#### [WORK REQUEST]
Exact copy, no pictures: output all the records that follow.

#### [INPUT DATA]

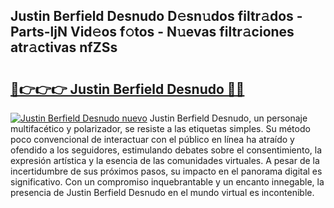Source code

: ## Justin Berfield Desnudo D𝚎sn𝚞dos filtr𝚊dos - Parts-ljN Vid𝚎os f𝚘tos - N𝚞evas filtr𝚊ciones atr𝚊ctivas nfZSs

# <h2><a href="http://mb79wb.tromn.icu/?c=Justin+Berfield+Desnudo">🔗👉👉👉 Justin Berfield Desnudo 🔗🔗</a></h2>

[![Justin Berfield Desnudo nuevo](https://i.imgur.com/pEAQMta.gif)](http://mb79wb.tromn.icu/?c=Justin+Berfield+Desnudo)
Justin Berfield Desnudo, un personaje multifacético y polarizador, se resiste a las etiquetas simples. Su método poco convencional de interactuar con el público en línea ha atraído y ofendido a los seguidores, estimulando debates sobre el consentimiento, la expresión artística y la esencia de las comunidades virtuales. A pesar de la incertidumbre de sus próximos pasos, su impacto en el panorama digital es significativo. Con un compromiso inquebrantable y un encanto innegable, la presencia de Justin Berfield Desnudo en el mundo virtual es incontenible.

#### [RESPONSE]
Source code

: ## Justin Berfield Desnudo D𝚎sn𝚞dos filtr𝚊dos - Parts-ljN Vid𝚎os f𝚘tos - N𝚞evas filtr𝚊ciones atr𝚊ctivas nfZSs

# <h2><a href="http://mb79wb.tromn.icu/?c=Justin+Berfield+Desnudo">🔗👉👉👉 Justin Berfield Desnudo 🔗🔗</a></h2>

[![Justin Berfield Desnudo nuevo](https://i.imgur.com/pEAQMta.gif)](http://mb79wb.tromn.icu/?c=Justin+Berfield+Desnudo)
Justin Berfield Desnudo, un personaje multifacético y polarizador, se resiste a las etiquetas simples. Su método poco convencional de interactuar con el público en línea ha atraído y ofendido a los seguidores, estimulando debates sobre el consentimiento, la expresión artística y la esencia de las comunidades virtuales. A pesar de la incertidumbre de sus próximos pasos, su impacto en el panorama digital es significativo. Con un compromiso inquebrantable y un encanto innegable, la presencia de Justin Berfield Desnudo en el mundo virtual es incontenible.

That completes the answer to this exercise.